09Hodge Theory & the Laplacian
If you know the graph Laplacian $\mathbf{L} = \mathbf{D} - \mathbf{A}$ (or its normalized variants), you know that it governs diffusion on graphs and that its eigenvectors provide a spectral basis for graph signals. The Hodge Laplacian generalizes this to all ranks.
For rank-$k$ cells in a simplicial or cell complex, the $k$-th Hodge Laplacian is:
$$\mathbf{L}_k = \underbrace{\mathbf{B}_{k-1,k}^\top \mathbf{B}_{k-1,k}}_{\text{lower Laplacian } \mathbf{L}_k^{\text{down}}} + \underbrace{\mathbf{B}_{k,k+1} \mathbf{B}_{k,k+1}^\top}_{\text{upper Laplacian } \mathbf{L}_k^{\text{up}}}$$with the convention $\mathbf{B}_{-1,0} = 0$ and $\mathbf{B}_{K,K+1} = 0$. For $k=0$, this recovers the graph Laplacian: $\mathbf{L}_0 = \mathbf{B}_{0,1}\mathbf{B}_{0,1}^\top$.
Physics connection — Hodge decomposition: The kernel of $L_k$ (harmonic cochains) corresponds to topological features: $\dim \ker L_k = \beta_k$, the $k$-th Betti number. For $k=0$, $\beta_0$ counts connected components. For $k=1$, $\beta_1$ counts independent loops. This is the discrete Hodge theorem — the discrete analogue of the decomposition of differential forms into exact, coexact, and harmonic components. Every $k$-cochain $\omega$ admits: $$\omega = \underbrace{d_{k-1} \alpha}_{\text{exact}} + \underbrace{d_k^* \beta}_{\text{coexact}} + \underbrace{\gamma}_{\text{harmonic}}$$ where $d_k$ is the coboundary operator ($B_{k,k+1}^\top$ in matrix form) and $d_k^*$ is its adjoint.

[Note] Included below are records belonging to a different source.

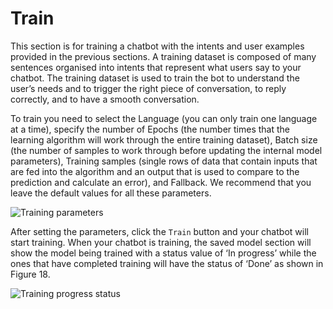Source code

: # Train
 
This section is for training a chatbot with the intents and user examples provided in the previous sections. A training dataset is composed of many sentences organised into intents that represent what users say to your chatbot. The training dataset is used to train the bot to understand the user’s needs and to trigger the right piece of conversation, to reply correctly, and to have a smooth conversation.

To train you need to select the Language (you can only train one language at a time), specify the number of Epochs (the number times that the learning algorithm will work through the entire training dataset), Batch size (the number of samples to work through before updating the internal model parameters), Training samples (single rows of data that contain inputs that are fed into the algorithm and an output that is used to compare to the prediction and calculate an error), and Fallback. We recommend that you leave the default values for all these parameters.

![Training parameters](https://botlhale-ai-assets.s3.amazonaws.com/doc-imgs/Screenshot+2023-06-02+at+12.24.10.png)

After setting the parameters, click the `Train` button and your chatbot will start training. When your chatbot is training, the saved model section will show the model being trained with a status value of ‘In progress’ while the ones that have completed training will have the status of ‘Done’ as shown in Figure 18.

![Training progress status](https://botlhale-docs1-new.s3.amazonaws.com/train-status.png)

Why Hodge Matters for Neural Networks
The Hodge Laplacian provides a spectrally meaningful diffusion operator for each rank. Just as spectral GNNs use eigenvectors of $L_0$ to define graph convolutions (via the graph Fourier transform), spectral topological networks can use eigenvectors of $L_k$ to define convolutions on $k$-cochains. The Hodge decomposition ensures these convolutions respect the topological structure of the complex.
10The Architecture Zoo
The Hajij et al. paper surveys and unifies a large number of architectures that had been proposed independently. Here is a map of the landscape:
Selected Architecture Summaries
Simplicial Neural Networks (SNN / SCN)
Operate on simplicial complexes using the Hodge Laplacians $L_k$ as the message-passing operator. The update for rank-$k$ features is a polynomial filter on $L_k$, analogous to ChebNet on graphs. These architectures respect the Hodge decomposition.

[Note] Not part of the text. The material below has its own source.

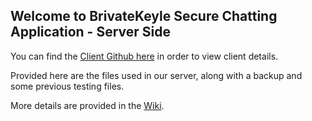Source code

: ## Welcome to BrivateKeyle Secure Chatting Application - Server Side

You can find the [Client Github here](https://github.com/Slim-ua/CECS-478-Client) in order to view client details.

Provided here are the files used in our server, along with a backup and some previous testing files.

More details are provided in the [Wiki](https://github.com/KWestmoreland/CECS-478/wiki).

Message Passing Simplicial Networks (MPSN)
The most general simplicial architecture: uses separate message functions for boundary ($\mathcal{N}_\downarrow$), coboundary ($\mathcal{N}_\uparrow$), and adjacency ($\mathcal{N}_{\text{adj}}$) neighborhoods at each rank. A strict generalization of standard MPNN.
CW Networks (CWN)
Extend MPSN to cell complexes, allowing non-simplicial cells. The key addition: messages can now flow along boundaries of arbitrary polygon/polyhedron cells, not just triangles and tetrahedra.

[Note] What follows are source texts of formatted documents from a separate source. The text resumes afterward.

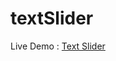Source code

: # textSlider

Live Demo : <a href="https://akhil16pro.github.io/textSlider/" target="_blank" >Text Slider</a>
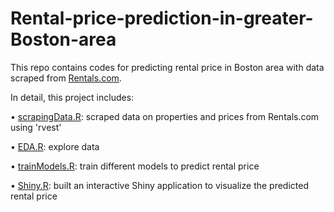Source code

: # Rental-price-prediction-in-greater-Boston-area

This repo contains codes for predicting rental price in Boston area with data scraped from [Rentals.com](https://www.rentals.com/).

In detail, this project includes:

•	[scrapingData.R](https://github.com/xinlianyu/Rental-price-prediction-in-greater-Boston-area/blob/master/scrapeData/scrapingData.R): scraped data on	properties	and	prices from Rentals.com using 'rvest' 

•	[EDA.R](https://github.com/xinlianyu/Rental-price-prediction-in-greater-Boston-area/blob/master/EDA/EDA.R): explore data

•	[trainModels.R](https://github.com/xinlianyu/Rental-price-prediction-in-greater-Boston-area/blob/master/trainModels/trainModels.R): train different models to predict rental price

•	[Shiny.R](https://github.com/xinlianyu/Rental-price-prediction-in-greater-Boston-area/tree/master/Shiny): built an interactive Shiny application to visualize the predicted rental price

The Hajij et al. Unification
The paper's central technical contribution is showing that all of these architectures — and several more — can be expressed as instances of a single tensor diagram on a CC. The tensor diagram specifies which neighborhood matrices are used, how messages are computed, and how they're aggregated. Different choices of these components recover different existing architectures.